This is part of the exercise $8$ in page $216$ of Analysis I of Amann and Escher.
Show, by example, that if $\rho_a,\rho_b>0$ is possible that $\rho_{ab}>\max\{\rho_a,\rho_b\}$, were $\rho_c$ is the radius of convergence of a power series $c:=\sum c_k X^k$.
In other words: I must found an example where if I define $a:=\sum a_k X^k$, and $b:=\sum b_k X^k$ and $c:=\sum c_k X^k$ with
$$\left(\sum a_k X^k\right)\left(\sum b_k X^k\right)=\sum c_k X^k$$
and $c_k=\sum_{k=0}^n a_kb_{n-k}$, then
$$\rho_c>\max\{\rho_a,\rho_b\}$$
I tried a lot of combinations but I found nothing. In particular if we define $a_k=\alpha ^k$ and $b_k=\beta ^k$ for any $\alpha,\beta\in\Bbb R$ we have that
$$\rho_c=\max\{\rho_a,\rho_b\}$$
Do you know some elementary example for this exercise?
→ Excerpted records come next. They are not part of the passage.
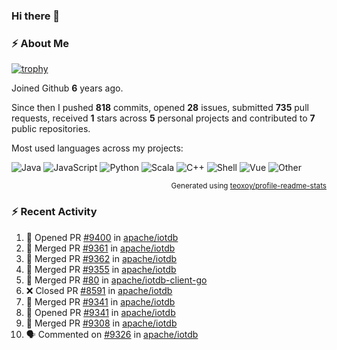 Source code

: ### Hi there 👋

### :zap: About Me

[![trophy](https://github-profile-trophy.vercel.app/?username=HTHou&theme=onedark)](https://github.com/ryo-ma/github-profile-trophy)
   
Joined Github **6** years ago.

Since then I pushed **818** commits, opened **28** issues, submitted **735** pull requests, received **1** stars across **5** personal projects and contributed to **7** public repositories.

Most used languages across my projects:

![Java](https://img.shields.io/static/v1?style=flat-square&label=%E2%A0%80&color=555&labelColor=%23b07219&message=Java%EF%B8%B194.4%25)
![JavaScript](https://img.shields.io/static/v1?style=flat-square&label=%E2%A0%80&color=555&labelColor=%23f1e05a&message=JavaScript%EF%B8%B11.4%25)
![Python](https://img.shields.io/static/v1?style=flat-square&label=%E2%A0%80&color=555&labelColor=%233572A5&message=Python%EF%B8%B10.7%25)
![Scala](https://img.shields.io/static/v1?style=flat-square&label=%E2%A0%80&color=555&labelColor=%23c22d40&message=Scala%EF%B8%B10.6%25)
![C++](https://img.shields.io/static/v1?style=flat-square&label=%E2%A0%80&color=555&labelColor=%23f34b7d&message=C%2B%2B%EF%B8%B10.6%25)
![Shell](https://img.shields.io/static/v1?style=flat-square&label=%E2%A0%80&color=555&labelColor=%2389e051&message=Shell%EF%B8%B10.4%25)
![Vue](https://img.shields.io/static/v1?style=flat-square&label=%E2%A0%80&color=555&labelColor=%2341b883&message=Vue%EF%B8%B10.3%25)
![Other](https://img.shields.io/static/v1?style=flat-square&label=%E2%A0%80&color=555&labelColor=%23ededed&message=Other%EF%B8%B11.2%25)

<p align="right"><sub>Generated using <a href="https://github.com/marketplace/actions/profile-readme-stats">teoxoy/profile-readme-stats</a></sub></p>


<!--![](https://github.com/HTHou/HTHou/blob/output/github-contribution-grid-snake.svg)-->

<!--![Haonan Hou's github stats](https://github-readme-stats.vercel.app/api?username=HTHou&count_private=true&show_icons=true&theme=onedark)-->

<!--![Haonan Hou's wakatime stats](https://github-readme-stats.vercel.app/api/wakatime?username=HTHou&layout=compact&theme=onedark)-->

<!--![Top Langs](https://github-readme-stats.vercel.app/api/top-langs/?username=HTHou&theme=onedark&layout=compact)-->

### :zap: Recent Activity
<!--START_SECTION:activity-->
1. 💪 Opened PR [#9400](https://github.com/apache/iotdb/pull/9400) in [apache/iotdb](https://github.com/apache/iotdb)
2. 🎉 Merged PR [#9361](https://github.com/apache/iotdb/pull/9361) in [apache/iotdb](https://github.com/apache/iotdb)
3. 🎉 Merged PR [#9362](https://github.com/apache/iotdb/pull/9362) in [apache/iotdb](https://github.com/apache/iotdb)
4. 🎉 Merged PR [#9355](https://github.com/apache/iotdb/pull/9355) in [apache/iotdb](https://github.com/apache/iotdb)
5. 🎉 Merged PR [#80](https://github.com/apache/iotdb-client-go/pull/80) in [apache/iotdb-client-go](https://github.com/apache/iotdb-client-go)
6. ❌ Closed PR [#8591](https://github.com/apache/iotdb/pull/8591) in [apache/iotdb](https://github.com/apache/iotdb)
7. 🎉 Merged PR [#9341](https://github.com/apache/iotdb/pull/9341) in [apache/iotdb](https://github.com/apache/iotdb)
8. 💪 Opened PR [#9341](https://github.com/apache/iotdb/pull/9341) in [apache/iotdb](https://github.com/apache/iotdb)
9. 🎉 Merged PR [#9308](https://github.com/apache/iotdb/pull/9308) in [apache/iotdb](https://github.com/apache/iotdb)
10. 🗣 Commented on [#9326](https://github.com/apache/iotdb/issues/9326) in [apache/iotdb](https://github.com/apache/iotdb)
<!--END_SECTION:activity-->

<!--
**HTHou/HTHou** is a ✨ _special_ ✨ repository because its `README.md` (this file) appears on your GitHub profile.

Here are some ideas to get you started:

- 🔭 I’m currently working on ...
- 🌱 I’m currently learning ...
- 👯 I’m looking to collaborate on ...
- 🤔 I’m looking for help with ...
- 💬 Ask me about ...
- 📫 How to reach me: ...
- 😄 Pronouns: ...
- ⚡ Fun fact: ...
-->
Let me demystify the excellent example given by Daniel Fischer to the level of pure calculus. Let $(a_n)$ and $(b_n)$ be defined by
$$ a_n = \begin{cases} 1, & n = 0 \\ 2, & n \geq 1 \end{cases} \qquad \text{and} \qquad b_n = (-1)^n a_n. $$
It is easy to check that $\rho_a = \rho_b = 1$. On the other hand, $c_0 = a_0 b_0 = 1$ and for $n \geq 1$ we have
\begin{align*} c_n &= \sum_{k=0}^{n} a_k b_{n-k} \\ &= \color{red}{(-1)^n \cdot 2} + \color{blue}{(-1)^{n-1} \cdot 4} + \cdots + \color{red}{(-1) \cdot 4} + \color{blue}{2} \\ &= (-1)^n \cdot 2 - 2 + 4 \sum_{k=0}^{n-1} (-1)^k \\ &= (-1)^n \cdot 2 - 2 + 4 \cdot \frac{1 - (-1)^n}{1 - (-1)} \\ &= 0. \end{align*}
Therefore $\rho_c = \infty$ and we have $\rho_c > \max\{\rho_a, \rho_b\}$.